(TO DO)
An exact reproduction of the records is required, with all images left out.

(Records from a dataset)
Segment Open

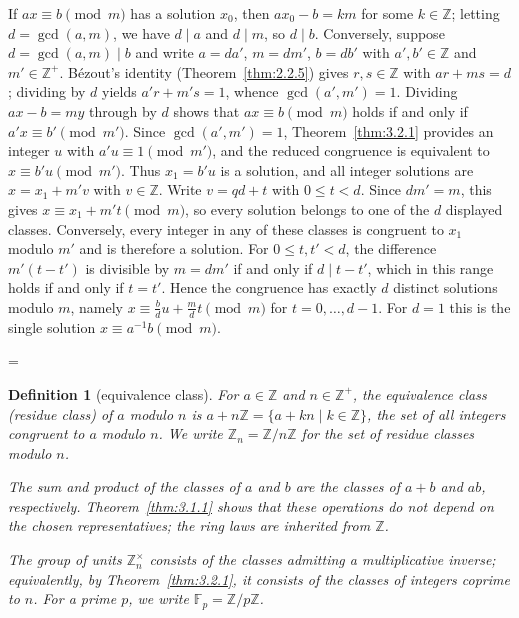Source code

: \documentclass[11pt]{article}
\makeatletter
\theoremstyle{ntstyle}
\newtheorem{definition}{Definition}[subsection]
\let\nt@closedisplay\]
\def\nt@guardedclose{\@ifnextchar\par{\nt@closeafterpar}{\@ifnextchar\end{\postdisplaypenalty\@M\nt@closedisplay}{\nt@closedisplay}}}
\def\nt@closeafterpar\par{\@ifnextchar\par{\nt@closeafterpar}{\@ifnextchar\end{\postdisplaypenalty\@M\nt@closedisplay\par}{\nt@closedisplay\par}}}
\renewenvironment{proof}[1][\proofname]{\par
  \pushQED{\qed}\normalfont\topsep\medskipamount\edef\nt@afterproof{\@endparpenalty=\the\@endparpenalty\relax}\@beginparpenalty\@M\@endparpenalty\@M\let\]\nt@guardedclose\trivlist\item[]\textit{#1\@addpunct{.}} \ignorespaces}{\ifvmode\addpenalty\@M\fi\popQED\nt@afterproof\endtrivlist\@endpefalse}
\newcommand{\ZmodUnits}[1]{\mathbb{Z}_{#1}^{\times}}
\makeatother
\begin{document}
\begin{proof} If $ax \equiv b \pmod{m}$ has a solution
	$x_0$, then $ax_0 - b = km$ for some $k \in \mathbb{Z}$; letting $d =
		\gcd(a, m)$, we have $d \mid a$ and $d \mid m$, so $d \mid b$. Conversely,
	suppose $d = \gcd(a, m) \mid b$ and write $a = d a'$, $m = d m'$, $b =
		d b'$ with $a',b'\in\mathbb{Z}$ and $m'\in\mathbb{Z}^+$. B{\'e}zout's identity (Theorem~\ref{thm:2.2.5}) gives $r, s \in \mathbb{Z}$ with $a r + m s = d$;
	dividing by $d$ yields $a' r + m' s = 1$, whence $\gcd(a', m') = 1$.
	Dividing $ax - b = my$ through by $d$ shows that
	$ax \equiv b \pmod{m}$ holds if and only if $a' x \equiv b'
		\pmod{m'}$. Since $\gcd(a', m') = 1$, Theorem~\ref{thm:3.2.1} provides an integer
	$u$ with $a' u \equiv 1 \pmod{m'}$, and the reduced congruence is
	equivalent to $x \equiv b'u \pmod{m'}$. Thus $x_1=b'u$ is a solution,
	and all integer solutions are $x=x_1+m'v$ with $v\in\mathbb{Z}$.
	Write $v=qd+t$ with $0\le t<d$. Since $dm'=m$, this gives
	$x\equiv x_1+m't\pmod m$, so every solution belongs to one of the
	$d$ displayed classes. Conversely, every integer in any of these
	classes is congruent to $x_1$ modulo $m'$ and is therefore a solution.
	For $0\le t,t'<d$, the difference $m'(t-t')$ is divisible by
	$m=dm'$ if and only if $d\mid t-t'$, which in this range holds
	if and only if $t=t'$. Hence the congruence has exactly $d$ distinct
	solutions modulo $m$, namely
	$x\equiv\tfrac{b}{d}u+\tfrac{m}{d}t\pmod m$ for $t=0,\ldots,d-1$.
	For $d=1$ this is the single solution $x\equiv a^{-1}b\pmod m$.

\end{proof}
\begin{definition}[equivalence class]\label{def:3.2.2} For $a\in\mathbb{Z}$ and $n\in\mathbb{Z}^+$, the
	equivalence class (residue class) of $a$ modulo $n$ is
	$a+n\mathbb{Z}=\{a+kn\mid k\in\mathbb{Z}\}$, the set of all integers
	congruent to $a$ modulo $n$. We write $\mathbb{Z}_n=\mathbb{Z}/n\mathbb{Z}$
	for the set of residue classes modulo $n$.

	The sum and product of the classes of $a$ and $b$ are the classes of $a+b$ and $ab$, respectively.
	Theorem~\ref{thm:3.1.1} shows that these operations do not depend on the
	chosen representatives; the ring laws are inherited from $\mathbb{Z}$.

	The group of units $\ZmodUnits{n}$ consists of the classes admitting
	a multiplicative inverse; equivalently, by Theorem~\ref{thm:3.2.1},
	it consists of the classes of integers coprime to $n$. For a prime $p$, we write
	$\mathbb{F}_p=\mathbb{Z}/p\mathbb{Z}$.

\end{definition}
\end{document}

Segment Closed

(RESULT OF THIS TASK)
Source code

: \documentclass[11pt]{article}
\makeatletter
\theoremstyle{ntstyle}
\newtheorem{definition}{Definition}[subsection]
\let\nt@closedisplay\]
\def\nt@guardedclose{\@ifnextchar\par{\nt@closeafterpar}{\@ifnextchar\end{\postdisplaypenalty\@M\nt@closedisplay}{\nt@closedisplay}}}
\def\nt@closeafterpar\par{\@ifnextchar\par{\nt@closeafterpar}{\@ifnextchar\end{\postdisplaypenalty\@M\nt@closedisplay\par}{\nt@closedisplay\par}}}
\renewenvironment{proof}[1][\proofname]{\par
  \pushQED{\qed}\normalfont\topsep\medskipamount\edef\nt@afterproof{\@endparpenalty=\the\@endparpenalty\relax}\@beginparpenalty\@M\@endparpenalty\@M\let\]\nt@guardedclose\trivlist\item[]\textit{#1\@addpunct{.}} \ignorespaces}{\ifvmode\addpenalty\@M\fi\popQED\nt@afterproof\endtrivlist\@endpefalse}
\newcommand{\ZmodUnits}[1]{\mathbb{Z}_{#1}^{\times}}
\makeatother
\begin{document}
\begin{proof} If $ax \equiv b \pmod{m}$ has a solution
	$x_0$, then $ax_0 - b = km$ for some $k \in \mathbb{Z}$; letting $d =
		\gcd(a, m)$, we have $d \mid a$ and $d \mid m$, so $d \mid b$. Conversely,
	suppose $d = \gcd(a, m) \mid b$ and write $a = d a'$, $m = d m'$, $b =
		d b'$ with $a',b'\in\mathbb{Z}$ and $m'\in\mathbb{Z}^+$. B{\'e}zout's identity (Theorem~\ref{thm:2.2.5}) gives $r, s \in \mathbb{Z}$ with $a r + m s = d$;
	dividing by $d$ yields $a' r + m' s = 1$, whence $\gcd(a', m') = 1$.
	Dividing $ax - b = my$ through by $d$ shows that
	$ax \equiv b \pmod{m}$ holds if and only if $a' x \equiv b'
		\pmod{m'}$. Since $\gcd(a', m') = 1$, Theorem~\ref{thm:3.2.1} provides an integer
	$u$ with $a' u \equiv 1 \pmod{m'}$, and the reduced congruence is
	equivalent to $x \equiv b'u \pmod{m'}$. Thus $x_1=b'u$ is a solution,
	and all integer solutions are $x=x_1+m'v$ with $v\in\mathbb{Z}$.
	Write $v=qd+t$ with $0\le t<d$. Since $dm'=m$, this gives
	$x\equiv x_1+m't\pmod m$, so every solution belongs to one of the
	$d$ displayed classes. Conversely, every integer in any of these
	classes is congruent to $x_1$ modulo $m'$ and is therefore a solution.
	For $0\le t,t'<d$, the difference $m'(t-t')$ is divisible by
	$m=dm'$ if and only if $d\mid t-t'$, which in this range holds
	if and only if $t=t'$. Hence the congruence has exactly $d$ distinct
	solutions modulo $m$, namely
	$x\equiv\tfrac{b}{d}u+\tfrac{m}{d}t\pmod m$ for $t=0,\ldots,d-1$.
	For $d=1$ this is the single solution $x\equiv a^{-1}b\pmod m$.

\end{proof}
\begin{definition}[equivalence class]\label{def:3.2.2} For $a\in\mathbb{Z}$ and $n\in\mathbb{Z}^+$, the
	equivalence class (residue class) of $a$ modulo $n$ is
	$a+n\mathbb{Z}=\{a+kn\mid k\in\mathbb{Z}\}$, the set of all integers
	congruent to $a$ modulo $n$. We write $\mathbb{Z}_n=\mathbb{Z}/n\mathbb{Z}$
	for the set of residue classes modulo $n$.

	The sum and product of the classes of $a$ and $b$ are the classes of $a+b$ and $ab$, respectively.
	Theorem~\ref{thm:3.1.1} shows that these operations do not depend on the
	chosen representatives; the ring laws are inherited from $\mathbb{Z}$.

	The group of units $\ZmodUnits{n}$ consists of the classes admitting
	a multiplicative inverse; equivalently, by Theorem~\ref{thm:3.2.1},
	it consists of the classes of integers coprime to $n$. For a prime $p$, we write
	$\mathbb{F}_p=\mathbb{Z}/p\mathbb{Z}$.

\end{definition}
\end{document}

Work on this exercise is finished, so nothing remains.